From an Italian aristocratic background, his height and good looks made him perfect for the role and, after years struggling with bit parts, he put everything into it.

Cushing had been a supporting actor, coming to Hammer’s attention playing the lead in a TV production of George Orwell’s 1984. A kind, sensitive man, he brought gravitas to roles which were often beneath him.

From the Fifties to the mid-Seventies, Hammer screamed all the way to the bank cranking out dozens of horrors. It also gave the world Raquel Welch in One Million Years BC (although the plot was flimsier than a caveman’s loin cloth, everyone remembers Ms Welch in a fur bikini), the world’s first space western (Moon Zero Two) and the first (and, to date, only) “kung fu horror spectacular”

(Legend of the Seven Golden Vampires).

But the Seventies did for Hammer.

Night of the Living Dead and The Texas Chainsaw Massacre made its films look quaint rather than frightening. Efforts to update Dracula, Dracula AD 72 and The Satanic Rites of Dracula failed, and when changes to the UK tax system prompted the Americans to pull out, the money dried up.

The final horror – To The Devil, A Daughter – was exactly that, a sub-par Exorcist rip-off unworthy of the Hammer name.

‘HAMMER horror – won’t leave it alone,”

sang Kate Bush way back in 1978 and we won’t.

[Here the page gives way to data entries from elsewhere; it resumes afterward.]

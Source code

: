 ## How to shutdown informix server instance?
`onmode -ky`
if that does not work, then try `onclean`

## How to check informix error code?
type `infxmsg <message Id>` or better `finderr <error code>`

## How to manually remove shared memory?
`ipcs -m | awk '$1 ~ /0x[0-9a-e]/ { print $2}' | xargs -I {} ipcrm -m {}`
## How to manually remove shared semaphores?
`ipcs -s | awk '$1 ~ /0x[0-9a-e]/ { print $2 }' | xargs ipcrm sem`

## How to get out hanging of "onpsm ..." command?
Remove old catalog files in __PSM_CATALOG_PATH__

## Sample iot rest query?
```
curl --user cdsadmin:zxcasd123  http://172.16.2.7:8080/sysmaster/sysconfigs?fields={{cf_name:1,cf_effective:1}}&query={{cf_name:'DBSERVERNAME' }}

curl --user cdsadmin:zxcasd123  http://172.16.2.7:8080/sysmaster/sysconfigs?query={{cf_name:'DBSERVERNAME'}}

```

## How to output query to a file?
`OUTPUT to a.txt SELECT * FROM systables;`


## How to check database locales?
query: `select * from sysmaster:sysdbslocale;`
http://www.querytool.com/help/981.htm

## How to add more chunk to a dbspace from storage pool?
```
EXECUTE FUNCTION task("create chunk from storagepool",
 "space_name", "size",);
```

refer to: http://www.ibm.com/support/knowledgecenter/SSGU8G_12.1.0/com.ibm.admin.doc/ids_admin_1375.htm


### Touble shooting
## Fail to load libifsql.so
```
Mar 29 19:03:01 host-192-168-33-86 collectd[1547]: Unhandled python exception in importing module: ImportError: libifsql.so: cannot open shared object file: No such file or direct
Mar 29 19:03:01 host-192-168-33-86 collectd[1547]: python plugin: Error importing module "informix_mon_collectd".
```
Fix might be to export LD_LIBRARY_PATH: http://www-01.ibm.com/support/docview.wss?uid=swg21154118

The studio and its films have been kept alive by fans. A search for Hammer horror on Google brings up 178,000 hits including sites dedicated to unfilmed projects, Hammer glamour, Hammer posters, Hammer music and even a dictionary.

This year the studio is making a comeback. Its first film, Let Me In, has garnered the kind of critical acclaim Carreras would have given his right arm for and others, including one starring Lee, are in the pipeline.

Next weekend fans of the originals can sate their appetites at the second Bram Stoker Film Fest in Whitby when stars Caroline Munroe, Shane Briant and Martine Beswick will also be on hand to introduce some of their ghoulden greats.

James Carreras once commented that audiences for a Hammer movie would spend “at least 30 per cent of their time rocking with laughter.” After the depressing “gore-nography” of Saw and Hostel maybe the time is right to put the fun back into frights?

■ The Bram Stoker Film Festival runs from Thursday to Sunday, October 17. A two-day pass to the Hammer Exhibition costs £10 (not including film screenings). Tickets for individual films are £6 each.